(Stored data)
......

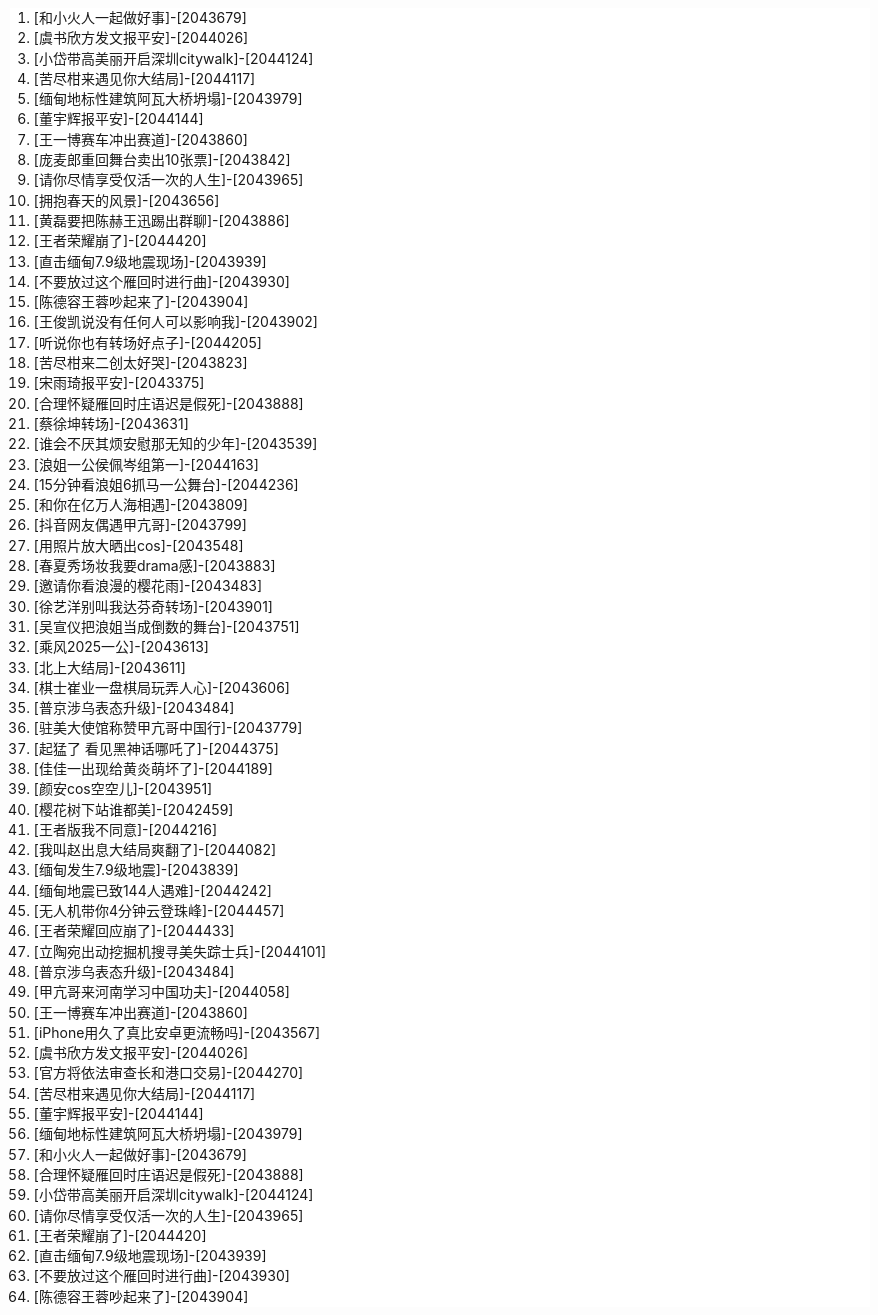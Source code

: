 1. [和小火人一起做好事]-[2043679]
1. [虞书欣方发文报平安]-[2044026]
1. [小岱带高美丽开启深圳citywalk]-[2044124]
1. [苦尽柑来遇见你大结局]-[2044117]
1. [缅甸地标性建筑阿瓦大桥坍塌]-[2043979]
1. [董宇辉报平安]-[2044144]
1. [王一博赛车冲出赛道]-[2043860]
1. [庞麦郎重回舞台卖出10张票]-[2043842]
1. [请你尽情享受仅活一次的人生]-[2043965]
1. [拥抱春天的风景]-[2043656]
1. [黄磊要把陈赫王迅踢出群聊]-[2043886]
1. [王者荣耀崩了]-[2044420]
1. [直击缅甸7.9级地震现场]-[2043939]
1. [不要放过这个雁回时进行曲]-[2043930]
1. [陈德容王蓉吵起来了]-[2043904]
1. [王俊凯说没有任何人可以影响我]-[2043902]
1. [听说你也有转场好点子]-[2044205]
1. [苦尽柑来二创太好哭]-[2043823]
1. [宋雨琦报平安]-[2043375]
1. [合理怀疑雁回时庄语迟是假死]-[2043888]
1. [蔡徐坤转场]-[2043631]
1. [谁会不厌其烦安慰那无知的少年]-[2043539]
1. [浪姐一公侯佩岑组第一]-[2044163]
1. [15分钟看浪姐6抓马一公舞台]-[2044236]
1. [和你在亿万人海相遇]-[2043809]
1. [抖音网友偶遇甲亢哥]-[2043799]
1. [用照片放大晒出cos]-[2043548]
1. [春夏秀场妆我要drama感]-[2043883]
1. [邀请你看浪漫的樱花雨]-[2043483]
1. [徐艺洋别叫我达芬奇转场]-[2043901]
1. [吴宣仪把浪姐当成倒数的舞台]-[2043751]
1. [乘风2025一公]-[2043613]
1. [北上大结局]-[2043611]
1. [棋士崔业一盘棋局玩弄人心]-[2043606]
1. [普京涉乌表态升级]-[2043484]
1. [驻美大使馆称赞甲亢哥中国行]-[2043779]
1. [起猛了 看见黑神话哪吒了]-[2044375]
1. [佳佳一出现给黄炎萌坏了]-[2044189]
1. [颜安cos空空儿]-[2043951]
1. [樱花树下站谁都美]-[2042459]
1. [王者版我不同意]-[2044216]
1. [我叫赵出息大结局爽翻了]-[2044082]
1. [缅甸发生7.9级地震]-[2043839]
1. [缅甸地震已致144人遇难]-[2044242]
1. [无人机带你4分钟云登珠峰]-[2044457]
1. [王者荣耀回应崩了]-[2044433]
1. [立陶宛出动挖掘机搜寻美失踪士兵]-[2044101]
1. [普京涉乌表态升级]-[2043484]
1. [甲亢哥来河南学习中国功夫]-[2044058]
1. [王一博赛车冲出赛道]-[2043860]
1. [iPhone用久了真比安卓更流畅吗]-[2043567]
1. [虞书欣方发文报平安]-[2044026]
1. [官方将依法审查长和港口交易]-[2044270]
1. [苦尽柑来遇见你大结局]-[2044117]
1. [董宇辉报平安]-[2044144]
1. [缅甸地标性建筑阿瓦大桥坍塌]-[2043979]
1. [和小火人一起做好事]-[2043679]
1. [合理怀疑雁回时庄语迟是假死]-[2043888]
1. [小岱带高美丽开启深圳citywalk]-[2044124]
1. [请你尽情享受仅活一次的人生]-[2043965]
1. [王者荣耀崩了]-[2044420]
1. [直击缅甸7.9级地震现场]-[2043939]
1. [不要放过这个雁回时进行曲]-[2043930]
1. [陈德容王蓉吵起来了]-[2043904]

......

Your reply should contain only the number of lines in the entries above with the word "和小火人一起做好事".

2